But when it comes to some of the other issues that coloured Sunday’s event, there are questions that need to be answered if the modern and expensive facility is to adapted for its best use in future.
The answer to most of these questions lie squarely with the AFL who can make a difference both in their planning and their priorities.
The first of these was the timing of the game, scheduled to meet the demands of free to air TV coverage and its pre-news Sunday slot.
LISTEN: “It was the coldest I’ve ever been my life on a football field.”
But what has worked for the TV viewers hasn’t worked for those on the field.
Whether measured by crowd numbers or the team feedback, this twilight slot is not ideal for Ballarat.
Already Bulldogs coach Luke Beveridge has said he wants the games earlier in the day and earlier in the season.
From the coach’s perspective the principle problem was, despite bringing in an array of costly lighting, there appears to be a consensus shared by spectators that the game was just too hard to see.

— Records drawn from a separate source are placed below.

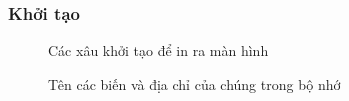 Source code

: \documentclass[a4paper,12pt]{article}
\begin{document}
\subsubsection{Khởi tạo}
\begin{figure}[!h]
	\centerline{}
	\caption{Các xâu khởi tạo để in ra màn hình}
	\label{fig:bai6}
\end{figure}
\clearpage
\begin{figure}[!h]
	\centerline{}
	\caption{Tên các biến và địa chỉ của chúng trong bộ nhớ}
	\label{fig:bai1}
\end{figure}
\end{document}
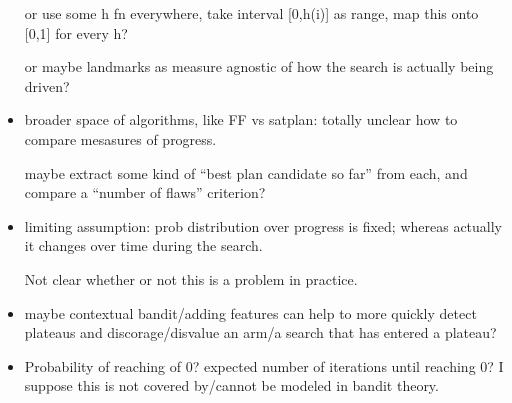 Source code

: \begin{itemize}
  or use some h fn everywhere, take interval [0,h(i)] as range, map
  this onto [0,1] for every h?

  or maybe landmarks as measure agnostic of how the search is actually
  being driven? 

\item broader space of algorithms, like FF vs satplan: totally unclear
  how to compare mesasures of progress. 

  maybe extract some kind of ``best plan candidate so far'' from each,
  and compare a ``number of flaws'' criterion?

\item limiting assumption: prob distribution over progress is fixed;
  whereas actually it changes over time during the search. 

  Not clear whether or not this is a problem in practice.

\item maybe contextual bandit/adding features can help to more quickly
  detect plateaus and discorage/disvalue an arm/a search that has
  entered a plateau?

\item Probability of reaching of 0? expected number of iterations
  until reaching 0? I suppose this is not covered by/cannot be modeled
  in bandit theory.

\end{itemize}
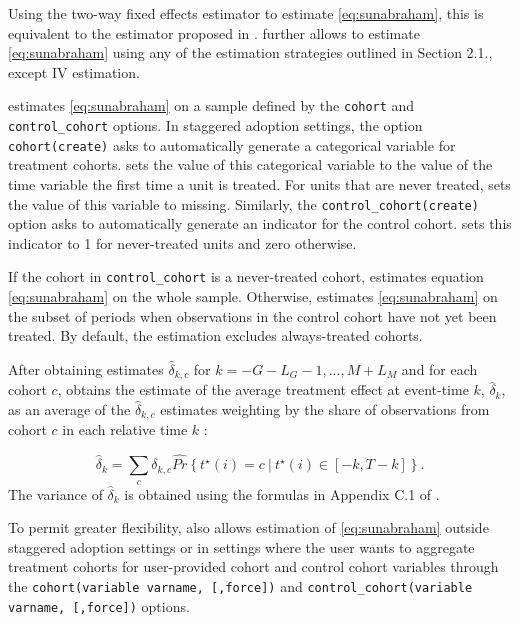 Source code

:\documentclass[12pt]{article}
\begin{document}
Using the two-way fixed effects estimator to estimate \eqref{eq:sunabraham}, this is equivalent to the estimator proposed in \cite{sun2021estimating}. \xtevent further allows to estimate \eqref{eq:sunabraham} using any of the estimation strategies outlined in Section 2.1., except IV estimation.

\xtevent estimates \eqref{eq:sunabraham} on a sample defined by the \texttt{cohort} and \texttt{control\_cohort} options.
In staggered adoption settings, the option \texttt{cohort(create)} asks \xtevent to automatically generate a categorical variable for treatment cohorts.
\xtevent sets the value of this categorical variable to the value of the time variable the first time a unit is treated.
For units that are never treated, \xtevent sets the value of this variable to missing.
Similarly, the \texttt{control\_cohort(create)} option asks \xtevent to automatically generate an indicator for the control cohort.
\xtevent sets this indicator to 1 for never-treated units and zero otherwise.

If the cohort in \texttt{control\_cohort} is a never-treated cohort, \xtevent estimates equation \eqref{eq:sunabraham} on the whole sample.
Otherwise, \xtevent estimates \eqref{eq:sunabraham} on the subset of periods when observations in the control cohort have not yet been treated.
By default, the estimation excludes always-treated cohorts.

After obtaining estimates $\hat{\delta}_{k,c}$ for $k=-G-L_G-1,...,M+L_M$ and for each cohort $c$, \xtevent obtains the estimate of the average treatment effect at event-time $k$, $\hat{\delta}_k$, as an average of the $\hat{\delta}_{k,c}$ estimates weighting by the share of observations from cohort $c$ in each relative time $k$ \citep{sun2021estimating}:

\begin{equation*}
\hat{\delta}_k = \sum_c \delta_{k,c} \hat{Pr} \left\{ t^{\star}(i) = c \ | \ t^{\star}(i) \in [-k,T-k] \right\}.
\end{equation*}
The variance of $\hat{\delta}_k$ is obtained using the formulas in Appendix C.1 of \cite{sun2021estimating}.

To permit greater flexibility, \xtevent also allows estimation of \eqref{eq:sunabraham} outside staggered adoption settings or in settings where the user wants to aggregate treatment cohorts for user-provided cohort and control cohort variables through the \texttt{cohort(variable varname, [,force])} and \texttt{control\_cohort(variable varname, [,force])} options.
\end{document}
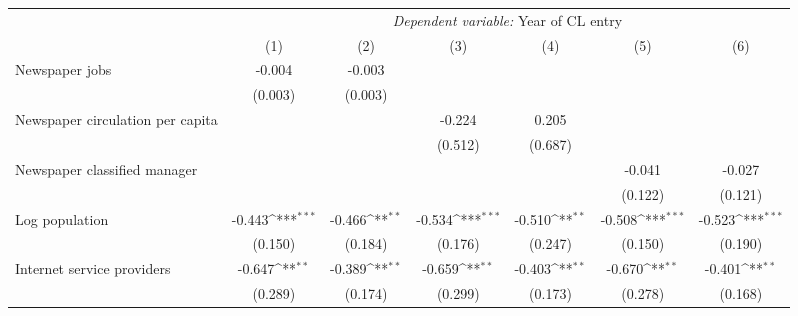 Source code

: {
\def\sym#1{\ifmmode^{#1}\else\(^{#1}\)\fi}
\begin{tabular}{l*{6}{c}}
\toprule
                    &\multicolumn{6}{c}{\textit{Dependent variable:} Year of CL entry}                                                                  \\\cmidrule(lr){2-7}
                    &\multicolumn{1}{c}{(1)}         &\multicolumn{1}{c}{(2)}         &\multicolumn{1}{c}{(3)}         &\multicolumn{1}{c}{(4)}         &\multicolumn{1}{c}{(5)}         &\multicolumn{1}{c}{(6)}         \\
\midrule
Newspaper jobs      &      -0.004         &      -0.003         &                     &                     &                     &                     \\
                    &     (0.003)         &     (0.003)         &                     &                     &                     &                     \\
\addlinespace
Newspaper circulation per capita&                     &                     &      -0.224         &       0.205         &                     &                     \\
                    &                     &                     &     (0.512)         &     (0.687)         &                     &                     \\
\addlinespace
Newspaper classified manager&                     &                     &                     &                     &      -0.041         &      -0.027         \\
                    &                     &                     &                     &                     &     (0.122)         &     (0.121)         \\
\addlinespace
Log population      &      -0.443\sym{***}&      -0.466\sym{**} &      -0.534\sym{***}&      -0.510\sym{**} &      -0.508\sym{***}&      -0.523\sym{***}\\
                    &     (0.150)         &     (0.184)         &     (0.176)         &     (0.247)         &     (0.150)         &     (0.190)         \\
\addlinespace
Internet service providers&      -0.647\sym{**} &      -0.389\sym{**} &      -0.659\sym{**} &      -0.403\sym{**} &      -0.670\sym{**} &      -0.401\sym{**} \\
                    &     (0.289)         &     (0.174)         &     (0.299)         &     (0.173)         &     (0.278)         &     (0.168)         \\

\end{tabular}}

Add to this the absence of the big screen operating as it should; what is now a given at any AFL game, and you have delivered an inferior spectator experience.
This may mean little to the non-football loving public but to those who travel up from Melbourne and pay a minimum of $25 for admittance, they have an expectation they are not going to get some inferior “bush league” experience.
“It was like watching the Roosters out there playing again,” commented one local football aficionado of what should be elite level event.
Many more might dismiss these problems as simply hiccups in what are still the first of the events at a major regional facility.
True enough but reputation can build quickly and take a lifetime to undo.
Moreover as Mars Stadium is something of a public investment by all of Ballarat, its ongoing success and popularity has much wider implications than a single bleak Sunday afternoon.